- [Problem to work on]:
From the records below, print exactly the lines starting at the one containing "tableau completeness is an easy" and ending at the one containing "Our central proof", ends included, and nothing else.

─── Records to use

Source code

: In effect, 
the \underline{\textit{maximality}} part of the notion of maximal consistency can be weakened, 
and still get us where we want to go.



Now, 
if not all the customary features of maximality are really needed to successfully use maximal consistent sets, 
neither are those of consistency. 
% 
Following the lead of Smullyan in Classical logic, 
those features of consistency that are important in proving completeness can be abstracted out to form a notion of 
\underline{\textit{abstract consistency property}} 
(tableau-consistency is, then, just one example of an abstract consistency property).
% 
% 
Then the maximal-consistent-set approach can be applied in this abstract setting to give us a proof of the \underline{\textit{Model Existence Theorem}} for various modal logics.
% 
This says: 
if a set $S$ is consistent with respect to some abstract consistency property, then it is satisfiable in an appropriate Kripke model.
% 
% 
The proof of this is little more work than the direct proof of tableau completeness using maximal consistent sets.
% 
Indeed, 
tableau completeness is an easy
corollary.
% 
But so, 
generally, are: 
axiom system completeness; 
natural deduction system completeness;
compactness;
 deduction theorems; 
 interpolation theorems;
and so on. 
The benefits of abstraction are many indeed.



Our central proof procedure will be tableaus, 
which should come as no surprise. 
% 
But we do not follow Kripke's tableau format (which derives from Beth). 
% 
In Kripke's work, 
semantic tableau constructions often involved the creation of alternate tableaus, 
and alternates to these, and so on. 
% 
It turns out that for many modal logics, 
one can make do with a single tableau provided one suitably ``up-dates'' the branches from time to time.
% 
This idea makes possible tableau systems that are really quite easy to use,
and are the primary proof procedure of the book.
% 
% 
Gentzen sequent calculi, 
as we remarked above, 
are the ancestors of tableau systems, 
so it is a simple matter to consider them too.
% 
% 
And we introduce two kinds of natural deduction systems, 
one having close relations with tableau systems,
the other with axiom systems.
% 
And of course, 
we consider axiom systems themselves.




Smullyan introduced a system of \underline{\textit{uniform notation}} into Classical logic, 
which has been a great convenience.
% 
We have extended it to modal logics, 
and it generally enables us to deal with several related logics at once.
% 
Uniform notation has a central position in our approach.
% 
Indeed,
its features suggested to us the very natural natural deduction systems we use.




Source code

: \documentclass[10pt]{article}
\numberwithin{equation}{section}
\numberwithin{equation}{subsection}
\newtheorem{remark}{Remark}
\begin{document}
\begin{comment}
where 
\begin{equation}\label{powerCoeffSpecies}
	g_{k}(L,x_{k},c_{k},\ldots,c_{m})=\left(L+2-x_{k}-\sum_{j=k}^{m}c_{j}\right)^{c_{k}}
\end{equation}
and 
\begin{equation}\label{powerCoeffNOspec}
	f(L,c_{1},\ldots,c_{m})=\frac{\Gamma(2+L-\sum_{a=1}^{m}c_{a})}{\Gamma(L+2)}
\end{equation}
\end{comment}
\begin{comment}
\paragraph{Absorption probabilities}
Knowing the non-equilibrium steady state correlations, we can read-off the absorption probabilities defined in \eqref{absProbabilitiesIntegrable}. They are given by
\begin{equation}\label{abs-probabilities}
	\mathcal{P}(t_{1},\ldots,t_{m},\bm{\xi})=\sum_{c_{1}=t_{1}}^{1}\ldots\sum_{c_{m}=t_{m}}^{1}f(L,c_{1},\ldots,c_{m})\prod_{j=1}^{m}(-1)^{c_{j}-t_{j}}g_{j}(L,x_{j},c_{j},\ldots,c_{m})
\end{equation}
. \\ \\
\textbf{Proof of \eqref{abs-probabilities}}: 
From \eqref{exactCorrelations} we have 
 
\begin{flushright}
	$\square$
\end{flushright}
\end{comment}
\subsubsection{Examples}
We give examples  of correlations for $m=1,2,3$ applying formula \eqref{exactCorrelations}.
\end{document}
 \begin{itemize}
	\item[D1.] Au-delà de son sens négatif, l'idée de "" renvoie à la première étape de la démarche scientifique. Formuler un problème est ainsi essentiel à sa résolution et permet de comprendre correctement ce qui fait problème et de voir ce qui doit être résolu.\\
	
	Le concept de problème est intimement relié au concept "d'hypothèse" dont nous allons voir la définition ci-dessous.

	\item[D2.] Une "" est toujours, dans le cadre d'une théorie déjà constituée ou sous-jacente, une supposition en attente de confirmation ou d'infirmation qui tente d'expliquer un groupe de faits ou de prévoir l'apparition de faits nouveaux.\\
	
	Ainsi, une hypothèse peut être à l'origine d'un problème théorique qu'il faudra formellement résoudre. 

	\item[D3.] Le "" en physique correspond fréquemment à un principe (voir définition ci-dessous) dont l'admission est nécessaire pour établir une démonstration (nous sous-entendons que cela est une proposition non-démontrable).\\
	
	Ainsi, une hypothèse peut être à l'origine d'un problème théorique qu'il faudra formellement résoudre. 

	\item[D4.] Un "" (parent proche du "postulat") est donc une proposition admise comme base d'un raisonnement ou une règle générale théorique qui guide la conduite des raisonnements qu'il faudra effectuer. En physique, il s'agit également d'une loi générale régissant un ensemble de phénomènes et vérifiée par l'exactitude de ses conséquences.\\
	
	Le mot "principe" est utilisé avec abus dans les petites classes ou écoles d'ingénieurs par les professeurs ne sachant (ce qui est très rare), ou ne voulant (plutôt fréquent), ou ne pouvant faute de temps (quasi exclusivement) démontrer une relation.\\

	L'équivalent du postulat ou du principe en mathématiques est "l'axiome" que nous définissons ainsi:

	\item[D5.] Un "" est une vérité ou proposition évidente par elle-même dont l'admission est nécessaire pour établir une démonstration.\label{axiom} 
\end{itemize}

──────

- [Exercise result]:
tableau completeness is an easy
corollary.
% 
But so, 
generally, are: 
axiom system completeness; 
natural deduction system completeness;
compactness;
 deduction theorems; 
 interpolation theorems;
and so on. 
The benefits of abstraction are many indeed.



Our central proof procedure will be tableaus, 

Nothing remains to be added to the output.